►

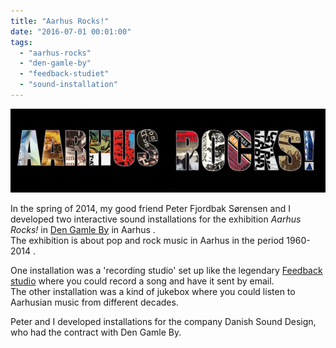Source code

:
 ```yaml
---
title: "Aarhus Rocks!"
date: "2016-07-01 00:01:00"
tags: 
  - "aarhus-rocks"
  - "den-gamle-by"
  - "feedback-studiet"
  - "sound-installation"
---
```


![](/assets/images/640x170-aarhus-rocks.jpg)

In the spring of 2014, my good friend Peter Fjordbak Sørensen and I developed two interactive sound installations for the exhibition *Aarhus Rocks!* in [Den Gamle By](https://www.dengamleby.dk/en/den-gamle-by/) in Aarhus .  
The exhibition is about pop and rock music in Aarhus in the period 1960-2014 .

One installation was a 'recording studio' set up like the legendary [Feedback studio](https://da.wikipedia.org/wiki/Feedback-studiet) where you could record a song and have it sent by email.  
The other installation was a kind of jukebox where you could listen to Aarhusian music from different decades.

Peter and I developed installations for the company Danish Sound Design, who had the contract with Den Gamle By.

◄

## Task brief
This exercise calls for the complete listing, returned exactly and without images.

## Task output
Source code

:
 ```yaml
---
title: "Aarhus Rocks!"
date: "2016-07-01 00:01:00"
tags: 
  - "aarhus-rocks"
  - "den-gamle-by"
  - "feedback-studiet"
  - "sound-installation"
---
```


![](/assets/images/640x170-aarhus-rocks.jpg)

In the spring of 2014, my good friend Peter Fjordbak Sørensen and I developed two interactive sound installations for the exhibition *Aarhus Rocks!* in [Den Gamle By](https://www.dengamleby.dk/en/den-gamle-by/) in Aarhus .  
The exhibition is about pop and rock music in Aarhus in the period 1960-2014 .

One installation was a 'recording studio' set up like the legendary [Feedback studio](https://da.wikipedia.org/wiki/Feedback-studiet) where you could record a song and have it sent by email.  
The other installation was a kind of jukebox where you could listen to Aarhusian music from different decades.

Peter and I developed installations for the company Danish Sound Design, who had the contract with Den Gamle By.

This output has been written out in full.